Identifying novel modulators of vasculogenesis
Dr. Lamis Hammoud
Former Research Associate
Mammalian vascular development begins shortly after the initiation of gastrulation. Blood vessels develop by two processes: vasculogenesis and angiogenesis. Vasculogenesis occurs in both the embryo and yolk sac by aggregation of de-novo-forming angioblasts (endothelial precursors) into a primitive network of endothelial tubes known as the primitive vascular plexus. This plexus then undergoes angiogenesis: remodeling involving growth, proliferation, regression, migration and sprouting of new vessels from existing ones, resulting in the formation of the mature circulatory network. VEGF, acting through the Flk1/VEGFR2 receptor, is crucial for blood vessel formation and development. Many events that occur during embryonic vascular development are recapitulated during adult neoangiogenesis, which is critical to tumour growth and metastasis. While the latest antiangiogenic drugs, such as Avastin (anti-VEGF), have been shown to prolong life expectancy in cancer patients, they have serious side effects. Furthermore, relapses often occur necessitating the need for novel therapeutic targets.

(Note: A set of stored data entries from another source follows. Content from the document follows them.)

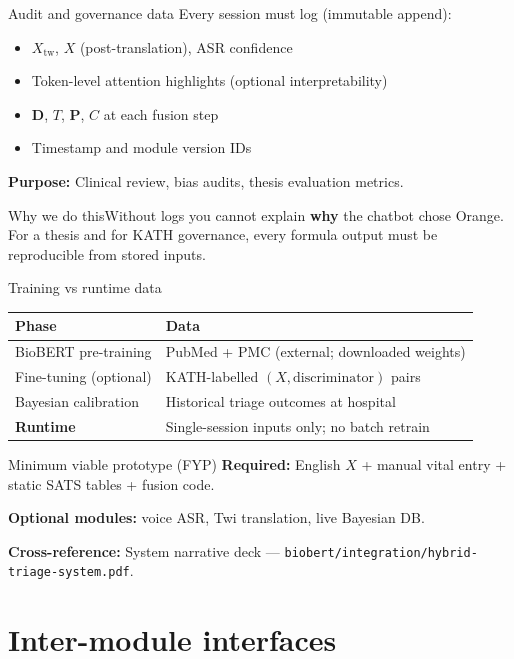 \documentclass[aspectratio=169,11pt]{beamer}
\newcommand{\why}[1]{\begin{block}{Why we do this}\small #1\end{block}}
\begin{document}
\begin{frame}{Audit and governance data}
	Every session must log (immutable append):
	\begin{itemize}
		\item $X_{\text{tw}}$, $X$ (post-translation), ASR confidence
		\item Token-level attention highlights (optional interpretability)
		\item $\mathbf{D}$, $T$, $\mathbf{P}$, $C$ at each fusion step
		\item Timestamp and module version IDs
	\end{itemize}

	\textbf{Purpose:} Clinical review, bias audits, thesis evaluation metrics.

	\why{Without logs you cannot explain \textbf{why} the chatbot chose Orange. For a thesis and for KATH governance, every formula output must be reproducible from stored inputs.}
\end{frame}

\begin{frame}{Training vs runtime data}
	\small
	\begin{tabular}{@{}ll@{}}
		\toprule
		\textbf{Phase} & \textbf{Data} \\
		\midrule
		BioBERT pre-training & PubMed + PMC (external; downloaded weights) \\
		Fine-tuning (optional) & KATH-labelled $(X,\text{discriminator})$ pairs \\
		Bayesian calibration & Historical triage outcomes at hospital \\
		\textbf{Runtime} & Single-session inputs only; no batch retrain \\
		\bottomrule
	\end{tabular}
\end{frame}

\begin{frame}{Minimum viable prototype (FYP)}
	\textbf{Required:} English $X$ + manual vital entry + static SATS tables + fusion code.

	\textbf{Optional modules:} voice ASR, Twi translation, live Bayesian DB.

	\textbf{Cross-reference:} System narrative deck --- \texttt{biobert/integration/hybrid-triage-system.pdf}.
\end{frame}

\section{Inter-module interfaces}
\end{document}
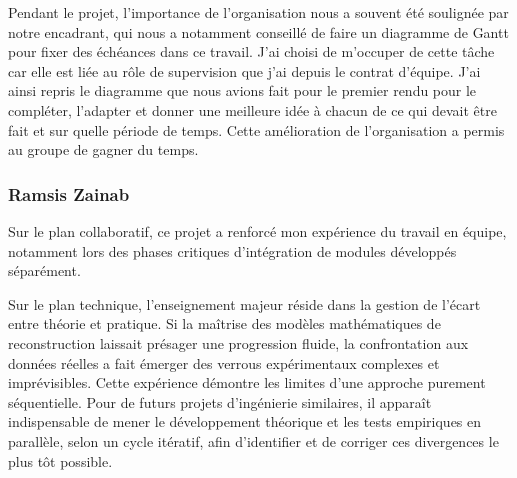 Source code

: \documentclass[10pt]{article} %
\begin{document}
Pendant le projet, l'importance de l'organisation nous a souvent été soulignée par notre encadrant, qui nous a notamment conseillé de faire un diagramme de Gantt pour fixer des échéances dans ce travail. J'ai choisi de m'occuper de cette tâche car elle est liée au rôle de supervision que j'ai depuis le contrat d'équipe. J'ai ainsi repris le diagramme que nous avions fait pour le premier rendu pour le compléter, l'adapter et donner une meilleure idée à chacun de ce qui devait être fait et sur quelle période de temps. Cette amélioration de l'organisation a permis au groupe de gagner du temps.

\subsubsection*{Ramsis Zainab}

Sur le plan collaboratif, ce projet a renforcé mon expérience du travail en équipe, notamment lors des phases critiques d'intégration de modules développés séparément.

Sur le plan technique, l'enseignement majeur réside dans la gestion de l'écart entre théorie et pratique. Si la maîtrise des modèles mathématiques de reconstruction laissait présager une progression fluide, la confrontation aux données réelles a fait émerger des verrous expérimentaux complexes et imprévisibles. Cette expérience démontre les limites d'une approche purement séquentielle. Pour de futurs projets d'ingénierie similaires, il apparaît indispensable de mener le développement théorique et les tests empiriques en parallèle, selon un cycle itératif, afin d'identifier et de corriger ces divergences le plus tôt possible.
\end{document}

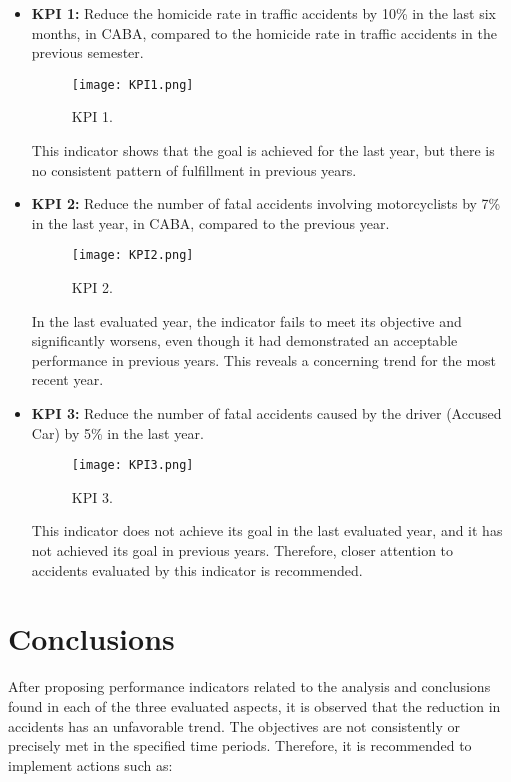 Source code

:\documentclass[12pt]{article}
\begin{document}
\begin{itemize}
    \item \textbf{KPI 1:} Reduce the homicide rate in traffic accidents by 10\% in the last six months, in CABA, compared to the homicide rate in traffic accidents in the previous semester.

\begin{figure}[H]
  \centering
  \texttt{[image: KPI1.png]}
  \caption{KPI 1.}
  \label{fig:KPI 1}
\end{figure}

    This indicator shows that the goal is achieved for the last year, but there is no consistent pattern of fulfillment in previous years.

    \item \textbf{KPI 2:} Reduce the number of fatal accidents involving motorcyclists by 7\% in the last year, in CABA, compared to the previous year.

\begin{figure}[H]
  \centering
  \texttt{[image: KPI2.png]}
  \caption{KPI 2.}
  \label{fig:KPI 2}
\end{figure}

    In the last evaluated year, the indicator fails to meet its objective and significantly worsens, even though it had demonstrated an acceptable performance in previous years. This reveals a concerning trend for the most recent year.

    \item \textbf{KPI 3:} Reduce the number of fatal accidents caused by the driver (Accused Car) by 5\% in the last year.

\begin{figure}[H]
  \centering
  \texttt{[image: KPI3.png]}
  \caption{KPI 3.}
  \label{fig:KPI 3}
\end{figure}

    This indicator does not achieve its goal in the last evaluated year, and it has not achieved its goal in previous years. Therefore, closer attention to accidents evaluated by this indicator is recommended.
\end{itemize}

\section{Conclusions}
After proposing performance indicators related to the analysis and conclusions found in each of the three evaluated aspects, it is observed that the reduction in accidents has an unfavorable trend. The objectives are not consistently or precisely met in the specified time periods. Therefore, it is recommended to implement actions such as:
\end{document}
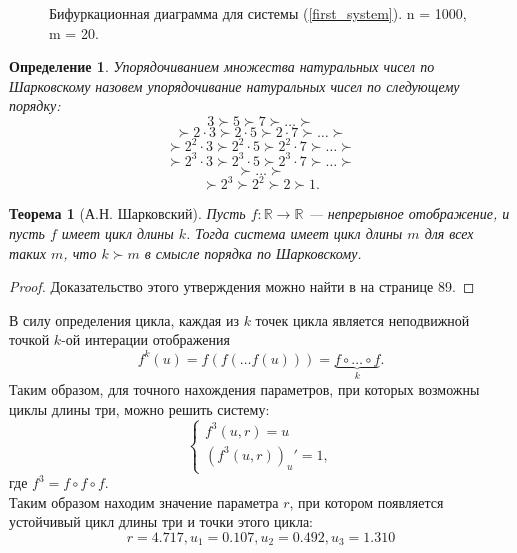 \documentclass[10pt]{article}
\newtheorem{theorem}{Теорема}
\newtheorem{definition}{Определение}
\numberwithin{equation}{section}
\begin{document}
\begin{figure}[h]
	\caption{Бифуркационная диаграмма для системы (\ref{first_system}). n = 1000, m  = 20.}
\end{figure}

\begin{definition}
	Упорядочиванием множества натуральных чисел по Шарковскому назовем упорядочивание натуральных чисел по следующему порядку:
	\[ 3 \succ 5 \succ 7 \succ \dots \succ \]
	\[\succ 2\cdot 3 \succ 2\cdot 5 \succ 2 \cdot 7 \succ \dots \succ \]
	\[\succ 2^2\cdot 3 \succ 2^2\cdot 5 \succ 2^2 \cdot 7 \succ \dots \succ \]
	\[\succ 2^3\cdot 3 \succ 2^3\cdot 5 \succ 2^3 \cdot 7 \succ \dots \succ \]	
	\[\succ \dots \succ \]
	\[\succ 2^3 \succ 2^2 \succ 2 \succ 1.\]
\end{definition} 

\begin{theorem}[А.Н. Шарковский]
	Пусть \( f : \mathbb{R} \to \mathbb{R} \) --- непрерывное отображение, и пусть \( f \) имеет цикл длины \( k \). Тогда система имеет цикл длины \( m \) для всех таких \( m \), что \( k \succ m \) в смысле порядка по Шарковскому. 
\end{theorem}
\begin{proof}
	Доказательство этого утверждения можно найти в \cite{1} на странице 89.
\end{proof}
	

В силу определения цикла, каждая из \( k \) точек цикла является неподвижной точкой \( k \)-ой интерации отображения
\[ f^k(u) = f(f(\dots f(u))) = \underbrace{f \circ \dots \circ f}_k. \]
Таким образом, для точного нахождения параметров, при которых возможны циклы длины три, можно решить систему:
\[ \begin{cases} f^3(u,r) = u \\ (f^3(u,r))_u' = 1, \end{cases}\]
где \( f^3 = f \circ f \circ f . \)\\
Таким образом находим значение параметра \( r \), при котором появляется устойчивый цикл длины три и точки этого цикла:
\[ r = 4.717, u_1 = 0.107, u_2 = 0.492, u_3 = 1.310 \]
\end{document}
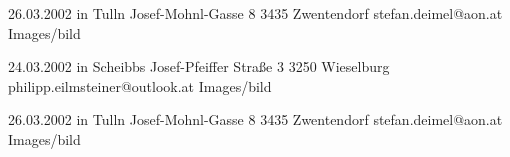 
\begin{Diplomandenvorstellung}

		  {26.03.2002 in Tulln}
		  {Josef-Mohnl-Gasse 8}
		  {3435 Zwentendorf}
		  {
		  }
		  {stefan.deimel@aon.at}
		  {Images/bild}
\newpage	  

		  {24.03.2002 in Scheibbs}
		  {Josef-Pfeiffer Straße 3}
		  {3250 Wieselburg}
		  {
		  }
		  {philipp.eilmsteiner@outlook.at}
		  {Images/bild}
\newpage

		  {26.03.2002 in Tulln}
		  {Josef-Mohnl-Gasse 8}
		  {3435 Zwentendorf}
		  {
		  }
		  {stefan.deimel@aon.at}
		  {Images/bild}
		  
\end{Diplomandenvorstellung}


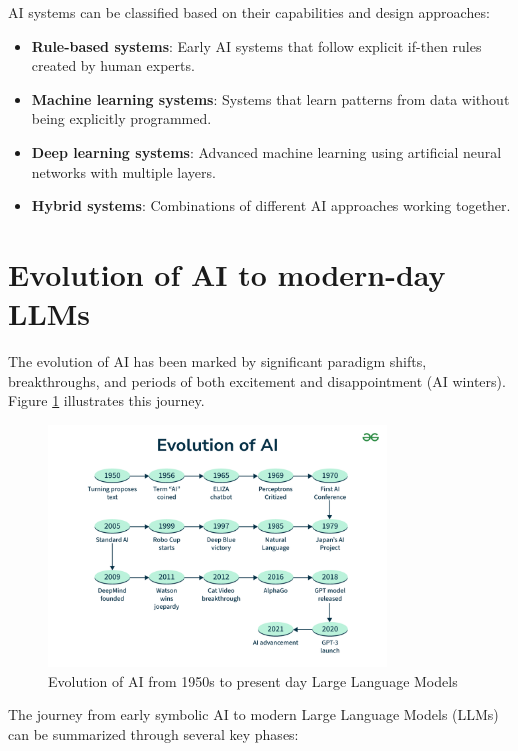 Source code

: \documentclass[11pt,a4paper]{report}
\begin{document}
AI systems can be classified based on their capabilities and design approaches:
\begin{itemize}
    \item \textbf{Rule-based systems}: Early AI systems that follow explicit if-then rules created by human experts.
    \item \textbf{Machine learning systems}: Systems that learn patterns from data without being explicitly programmed.
    \item \textbf{Deep learning systems}: Advanced machine learning using artificial neural networks with multiple layers.
    \item \textbf{Hybrid systems}: Combinations of different AI approaches working together.
\end{itemize}

\section{Evolution of AI to modern-day LLMs}
The evolution of AI has been marked by significant paradigm shifts, breakthroughs, and periods of both excitement and disappointment (AI winters). Figure \ref{fig:ai-evolution} illustrates this journey.

\begin{figure}[ht]
    \centering
    \includegraphics[width=0.8\textwidth]{ai_evolution_timeline.png}
    \caption{Evolution of AI from 1950s to present day Large Language Models}
    \label{fig:ai-evolution}
\end{figure}

The journey from early symbolic AI to modern Large Language Models (LLMs) can be summarized through several key phases:
\end{document}
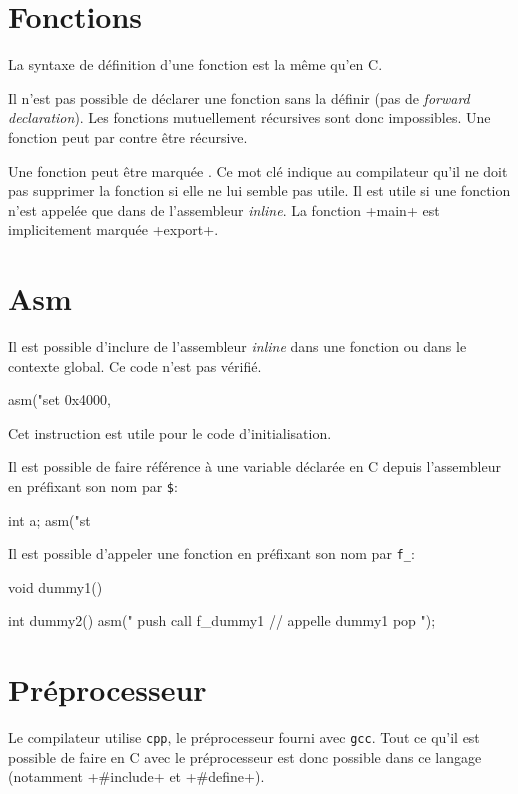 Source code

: \documentclass[a4paper]{article}
\begin{document}
  \section{Fonctions}
    La syntaxe de définition d'une fonction est la même qu'en C.

    Il n'est pas possible de déclarer une fonction sans la définir (pas de
    \emph{forward declaration}). Les fonctions mutuellement récursives sont donc
    impossibles. Une fonction peut par contre être récursive.

    Une fonction peut être marquée . Ce mot clé indique au
    compilateur qu'il ne doit pas supprimer la fonction si elle ne lui semble
    pas utile. Il est utile si une fonction n'est appelée que dans de
    l'assembleur \emph{inline}. La fonction \imoc+main+ est implicitement
    marquée \imoc+export+.

  \section{Asm}
    Il est possible d'inclure de l'assembleur \emph{inline} dans une fonction ou
    dans le contexte global. Ce code n'est pas vérifié.

    \begin{moc}
asm("set 0x4000, %
    \end{moc}

    Cet instruction est utile pour le code d'initialisation.

    Il est possible de faire référence à une variable déclarée en C depuis
    l'assembleur en préfixant son nom par \verb+$+:
    \begin{moc}
int a;
asm("st %
    \end{moc}

    Il est possible d'appeler une fonction en préfixant son nom par \verb+f_+:
    \begin{moc}
void dummy1() {
}

int dummy2() {
    asm("
        push %
        call f_dummy1 // appelle dummy1
        pop %
    ");
}
    \end{moc}

  \section{Préprocesseur}
    Le compilateur utilise \verb+cpp+, le préprocesseur fourni avec \verb+gcc+.
    Tout ce qu'il est possible de faire en C avec le préprocesseur est donc
    possible dans ce langage (notamment \imoc+#include+ et \imoc+#define+).
\end{document}
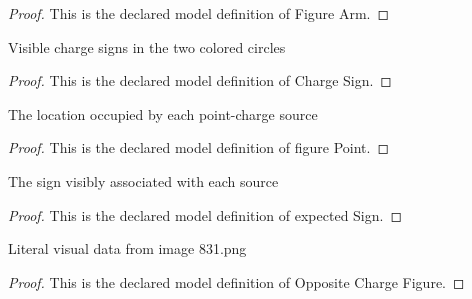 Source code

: \begin{proof}
  This is the declared model definition of Figure Arm.
\end{proof}
\begin{definition}
  \label{def:physics:phyx-mini-0831:phyxminiproblems-problemphyxmini0831-chargesign}
  Visible charge signs in the two colored circles
\end{definition}
\begin{proof}
  This is the declared model definition of Charge Sign.
\end{proof}
\begin{definition}
  \label{def:physics:phyx-mini-0831:phyxminiproblems-problemphyxmini0831-chargesource-figurepoint}
  The location occupied by each point-charge source
\end{definition}
\begin{proof}
  This is the declared model definition of figure Point.
\end{proof}
\begin{definition}
  \label{def:physics:phyx-mini-0831:phyxminiproblems-problemphyxmini0831-chargesource-expectedsign}
  The sign visibly associated with each source
\end{definition}
\begin{proof}
  This is the declared model definition of expected Sign.
\end{proof}
\begin{definition}
  \label{def:physics:phyx-mini-0831:phyxminiproblems-problemphyxmini0831-oppositechargefigure}
  Literal visual data from image 831.png
\end{definition}
\begin{proof}
  This is the declared model definition of Opposite Charge Figure.
\end{proof}
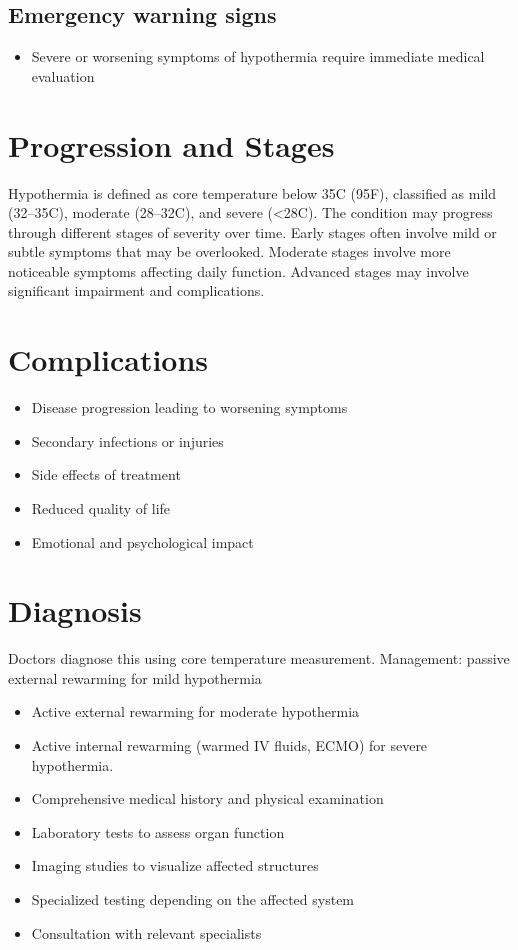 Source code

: \subsection{Emergency warning signs}
\begin{itemize}[noitemsep]
  \item Severe or worsening symptoms of hypothermia require immediate medical evaluation
\end{itemize}
\section{Progression and Stages}
Hypothermia is defined as core temperature below 35\textdegree C (95\textdegree F), classified as mild (32--35\textdegree C), moderate (28--32\textdegree C), and severe (<28\textdegree C). The condition may progress through different stages of severity over time. Early stages often involve mild or subtle symptoms that may be overlooked. Moderate stages involve more noticeable symptoms affecting daily function. Advanced stages may involve significant impairment and complications.
\section{Complications}
\begin{itemize}[noitemsep]
  \item Disease progression leading to worsening symptoms
  \item Secondary infections or injuries
  \item Side effects of treatment
  \item Reduced quality of life
  \item Emotional and psychological impact
\end{itemize}
\section{Diagnosis}
Doctors diagnose this using core temperature measurement. Management: passive external rewarming for mild hypothermia

\begin{itemize}[noitemsep]
  \item Active external rewarming for moderate hypothermia
  \item Active internal rewarming (warmed IV fluids, ECMO) for severe hypothermia.
  \item Comprehensive medical history and physical examination
  \item Laboratory tests to assess organ function
  \item Imaging studies to visualize affected structures
  \item Specialized testing depending on the affected system
  \item Consultation with relevant specialists
\end{itemize}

The goals of our research are two-fold; to gain a better understanding of the downstream effectors of the VEGF/Flk1 pathway; and to develop a robust in vitro vascular differentiation assay using mouse embryonic stem (mES) cells suitable for small molecule screens to identify novel modulators of angiogenesis. Embryonic stem cells have the ability to differentiate into many tissues, such as blood vessels, in a manner that resembles embryonic development. To that end, we have optimized an in vitro mES cell-based differentiation assay using Flk-eGFP ES cells. This assay has been validated using a variety of vascular modulators. Furthermore, we developed an algorithm using the Cellomics ArrayScan platform, based on the neuronal profiling software, to quantify total expression of Flk1 as well as the number of fluorescent sprouts. Currently, we are using this vascular differentiation assay to screen a kinome small molecule inhibitor library provided by the Medicinal Chemistry Platform of the Ontario Institute for Cancer Research (OICR). Promising candidates showing quantitative deviation from control cultures have been observed, will be validated in secondary assays, and their efficacy will be tested in preclinical tumour models in mice.